▶ WORK REQUEST: Pull every line from the records that has the word "ApiException" in it.

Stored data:

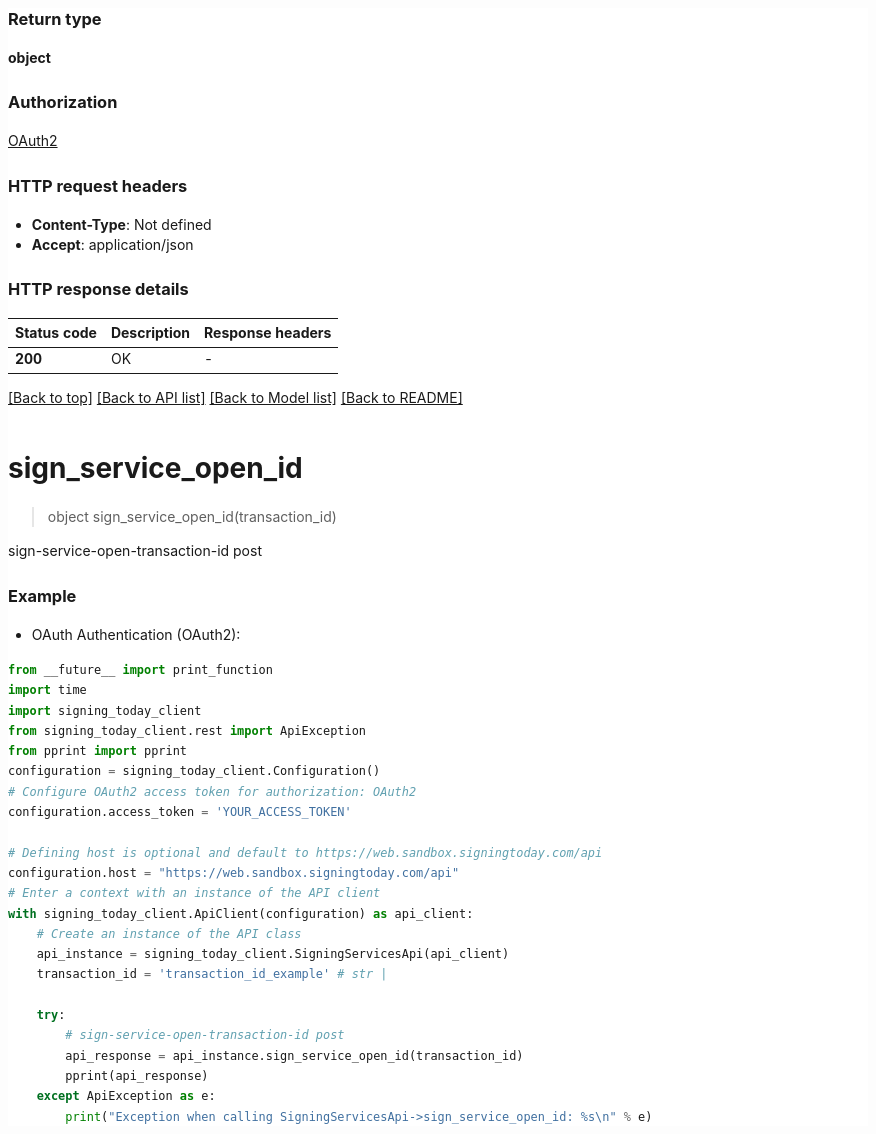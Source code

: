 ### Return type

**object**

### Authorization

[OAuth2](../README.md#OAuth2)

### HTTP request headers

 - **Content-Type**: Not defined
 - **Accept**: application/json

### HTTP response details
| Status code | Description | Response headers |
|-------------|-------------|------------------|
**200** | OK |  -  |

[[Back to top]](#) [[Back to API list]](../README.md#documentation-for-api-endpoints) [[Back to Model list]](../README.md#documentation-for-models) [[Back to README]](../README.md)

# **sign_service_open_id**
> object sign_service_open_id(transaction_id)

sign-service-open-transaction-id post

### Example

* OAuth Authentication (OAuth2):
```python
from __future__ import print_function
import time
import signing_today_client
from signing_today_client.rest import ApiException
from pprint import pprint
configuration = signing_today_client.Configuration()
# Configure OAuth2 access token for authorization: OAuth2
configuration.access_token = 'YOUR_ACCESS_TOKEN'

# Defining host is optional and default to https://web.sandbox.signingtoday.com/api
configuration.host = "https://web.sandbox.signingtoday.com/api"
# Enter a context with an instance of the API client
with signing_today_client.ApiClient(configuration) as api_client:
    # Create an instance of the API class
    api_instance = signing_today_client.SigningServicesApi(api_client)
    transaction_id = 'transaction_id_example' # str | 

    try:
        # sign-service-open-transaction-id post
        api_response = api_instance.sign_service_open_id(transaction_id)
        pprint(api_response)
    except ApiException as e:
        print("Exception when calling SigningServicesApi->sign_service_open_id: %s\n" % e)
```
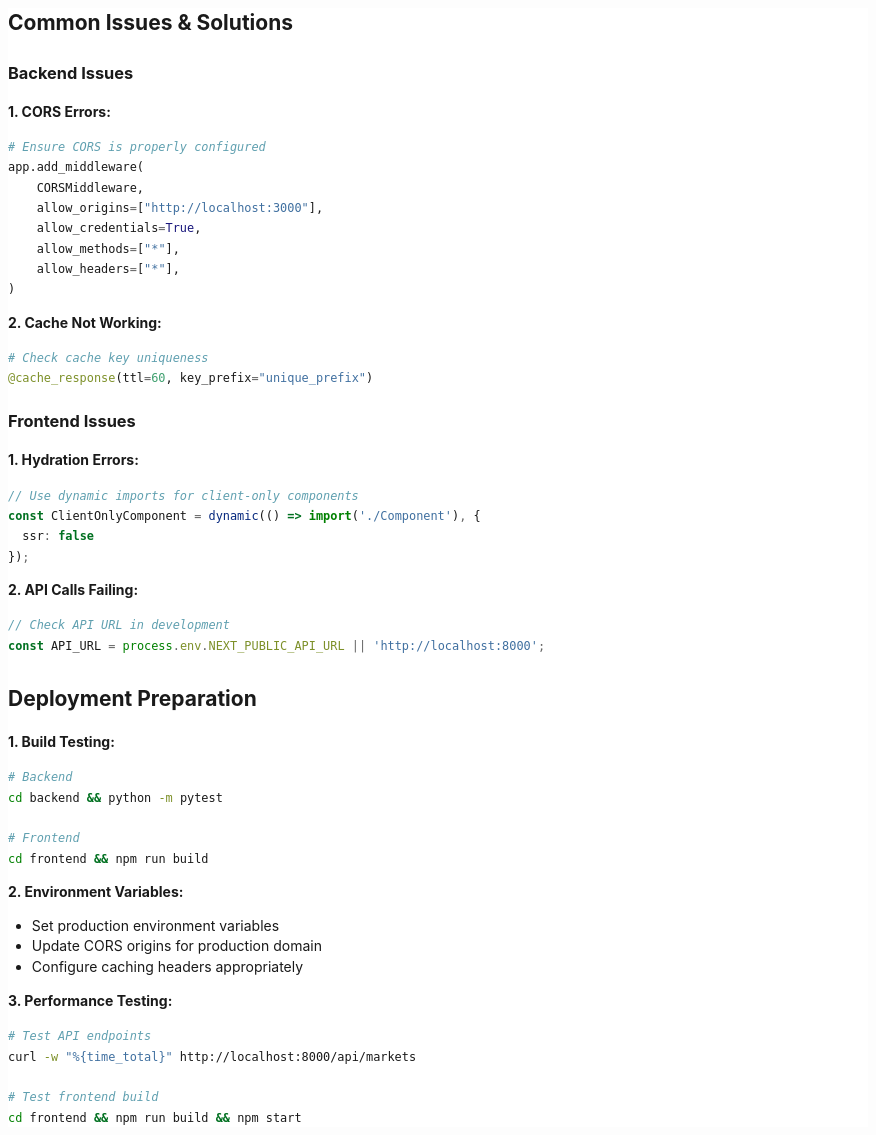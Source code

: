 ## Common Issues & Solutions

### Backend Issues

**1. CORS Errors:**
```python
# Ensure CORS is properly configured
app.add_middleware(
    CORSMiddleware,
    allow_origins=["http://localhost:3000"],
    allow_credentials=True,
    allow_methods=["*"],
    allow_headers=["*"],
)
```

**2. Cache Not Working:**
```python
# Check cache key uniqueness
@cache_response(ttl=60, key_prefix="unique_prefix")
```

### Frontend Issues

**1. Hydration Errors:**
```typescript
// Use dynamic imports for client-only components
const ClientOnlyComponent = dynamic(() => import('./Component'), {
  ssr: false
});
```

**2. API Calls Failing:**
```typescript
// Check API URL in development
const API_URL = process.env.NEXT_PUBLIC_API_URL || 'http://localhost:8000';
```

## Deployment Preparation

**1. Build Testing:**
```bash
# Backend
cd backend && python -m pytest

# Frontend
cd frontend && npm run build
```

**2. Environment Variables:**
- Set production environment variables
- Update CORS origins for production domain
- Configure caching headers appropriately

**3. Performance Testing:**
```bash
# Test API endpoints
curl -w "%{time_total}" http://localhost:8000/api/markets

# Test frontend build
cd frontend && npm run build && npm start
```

▶ RESPONSE AREA:
from signing_today_client.rest import ApiException
    except ApiException as e:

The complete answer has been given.